Just about everything went wrong for Virginia against Navy in the Military Bowl.
The Cavaliers returned the opening kickoff for a touchdown but did not score a single point afterward in a 49-7 loss. Virginia allowed Navy to wrack up 452 yards of offense (all on the ground), committed three turnovers and turned it over on downs twice.
The second time Virginia turned it over on downs really summed up the entire afternoon.
Down 42-7 late in the third, the Virginia offense went three-and-out and brought out punter Lester Coleman. The snap was low, so Coleman, who had a busy day, dropped to a knee to receive the ball before kicking it away.
You can’t do that.
In college football, as soon as your knee touches the ground while in possession of the ball the play is blown dead, so the play went in the books as a loss of 14 yards and a turnover on downs.

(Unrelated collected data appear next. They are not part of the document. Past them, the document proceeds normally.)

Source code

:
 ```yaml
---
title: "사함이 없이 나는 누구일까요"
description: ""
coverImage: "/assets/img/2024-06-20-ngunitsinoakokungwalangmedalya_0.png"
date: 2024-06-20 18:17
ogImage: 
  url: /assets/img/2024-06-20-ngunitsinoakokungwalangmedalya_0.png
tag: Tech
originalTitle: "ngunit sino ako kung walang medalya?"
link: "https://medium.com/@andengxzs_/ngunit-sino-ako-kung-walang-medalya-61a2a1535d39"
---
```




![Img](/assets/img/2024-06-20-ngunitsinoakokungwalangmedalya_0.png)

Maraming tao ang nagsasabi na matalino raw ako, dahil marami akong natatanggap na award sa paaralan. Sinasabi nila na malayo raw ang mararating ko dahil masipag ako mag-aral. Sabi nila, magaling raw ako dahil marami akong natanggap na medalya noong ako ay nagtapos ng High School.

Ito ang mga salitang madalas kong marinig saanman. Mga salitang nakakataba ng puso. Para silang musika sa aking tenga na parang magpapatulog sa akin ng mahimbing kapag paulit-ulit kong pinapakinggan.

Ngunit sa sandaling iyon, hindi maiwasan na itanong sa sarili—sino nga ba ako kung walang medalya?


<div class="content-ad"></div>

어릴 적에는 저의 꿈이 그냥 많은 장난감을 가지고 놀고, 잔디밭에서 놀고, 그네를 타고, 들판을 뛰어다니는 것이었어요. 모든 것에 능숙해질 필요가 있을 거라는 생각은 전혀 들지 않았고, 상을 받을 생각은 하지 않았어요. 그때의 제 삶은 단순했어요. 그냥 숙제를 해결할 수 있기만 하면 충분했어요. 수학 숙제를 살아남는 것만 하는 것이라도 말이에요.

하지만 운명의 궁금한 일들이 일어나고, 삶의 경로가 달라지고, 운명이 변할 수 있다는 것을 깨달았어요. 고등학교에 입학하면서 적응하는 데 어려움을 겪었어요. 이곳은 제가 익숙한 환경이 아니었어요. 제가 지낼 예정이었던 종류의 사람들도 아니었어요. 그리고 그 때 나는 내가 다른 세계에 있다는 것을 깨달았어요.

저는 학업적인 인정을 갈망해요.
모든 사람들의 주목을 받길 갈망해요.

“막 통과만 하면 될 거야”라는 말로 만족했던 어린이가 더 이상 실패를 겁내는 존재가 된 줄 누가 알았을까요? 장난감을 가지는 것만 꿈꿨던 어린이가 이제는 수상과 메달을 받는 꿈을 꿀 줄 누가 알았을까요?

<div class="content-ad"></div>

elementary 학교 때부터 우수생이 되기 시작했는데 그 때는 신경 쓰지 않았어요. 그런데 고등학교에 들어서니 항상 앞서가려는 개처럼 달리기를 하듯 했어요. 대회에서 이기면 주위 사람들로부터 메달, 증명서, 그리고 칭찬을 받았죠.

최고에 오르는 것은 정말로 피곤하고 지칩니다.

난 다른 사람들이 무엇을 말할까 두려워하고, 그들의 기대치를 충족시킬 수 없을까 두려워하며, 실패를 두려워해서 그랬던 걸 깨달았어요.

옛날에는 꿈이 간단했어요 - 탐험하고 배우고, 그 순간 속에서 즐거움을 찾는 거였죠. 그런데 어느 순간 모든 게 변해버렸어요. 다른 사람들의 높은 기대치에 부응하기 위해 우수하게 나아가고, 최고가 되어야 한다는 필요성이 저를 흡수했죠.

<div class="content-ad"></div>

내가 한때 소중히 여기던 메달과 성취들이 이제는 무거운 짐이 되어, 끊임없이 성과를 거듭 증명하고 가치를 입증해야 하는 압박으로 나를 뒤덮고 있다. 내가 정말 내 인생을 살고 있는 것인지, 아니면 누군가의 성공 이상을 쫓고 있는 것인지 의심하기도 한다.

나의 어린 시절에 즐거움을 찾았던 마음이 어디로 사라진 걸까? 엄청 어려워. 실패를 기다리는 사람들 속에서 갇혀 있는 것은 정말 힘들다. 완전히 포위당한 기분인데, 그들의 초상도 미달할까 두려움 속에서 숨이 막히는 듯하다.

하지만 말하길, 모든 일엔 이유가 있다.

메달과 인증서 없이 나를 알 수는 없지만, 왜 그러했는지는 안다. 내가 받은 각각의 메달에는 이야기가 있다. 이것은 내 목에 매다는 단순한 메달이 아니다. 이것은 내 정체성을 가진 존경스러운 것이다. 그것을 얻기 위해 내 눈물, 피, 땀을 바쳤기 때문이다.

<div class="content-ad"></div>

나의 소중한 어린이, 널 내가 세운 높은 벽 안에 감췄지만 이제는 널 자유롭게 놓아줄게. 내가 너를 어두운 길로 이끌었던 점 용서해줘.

Nine plays later, Navy scored again to increase its lead to 49-7.
The only time a player can advance the ball after possessing while on a knee is via a holder on a field goal or extra point. From NCAA rule 4-1-3 (page 158):
Team A is in formation to attempt a field goal. At the snap A22 is in position to execute a right-footed place kick and A33 is in position as the holder. The snap goes to A33 who has a knee on the ground. Just after the snap A22 breaks to his left and toward the neutral zone, and A33, while still on his knee, flips a forward pass to A22 who carries the ball beyond the line to gain before he is tackled. RULING: Legal play, because at the snap A22 was in position to attempt a place kick. First and 10 for Team A.
That’s how LSU executed this fake field goal against Florida in 2015 (and several other times during the Les Miles era):
In Coleman’s case, the snap was definitely low but he has to know he can’t take a knee in that situation. The game was already out of hand when he did it, but it could have proven costly if Virginia put up a better fight against the Midshipmen.
With the win, Navy finished the season 7-6 to improve its streak of winning seasons to six. Virginia, after starting the season 5-1, finish the year at 6-7, the program’s sixth straight losing season.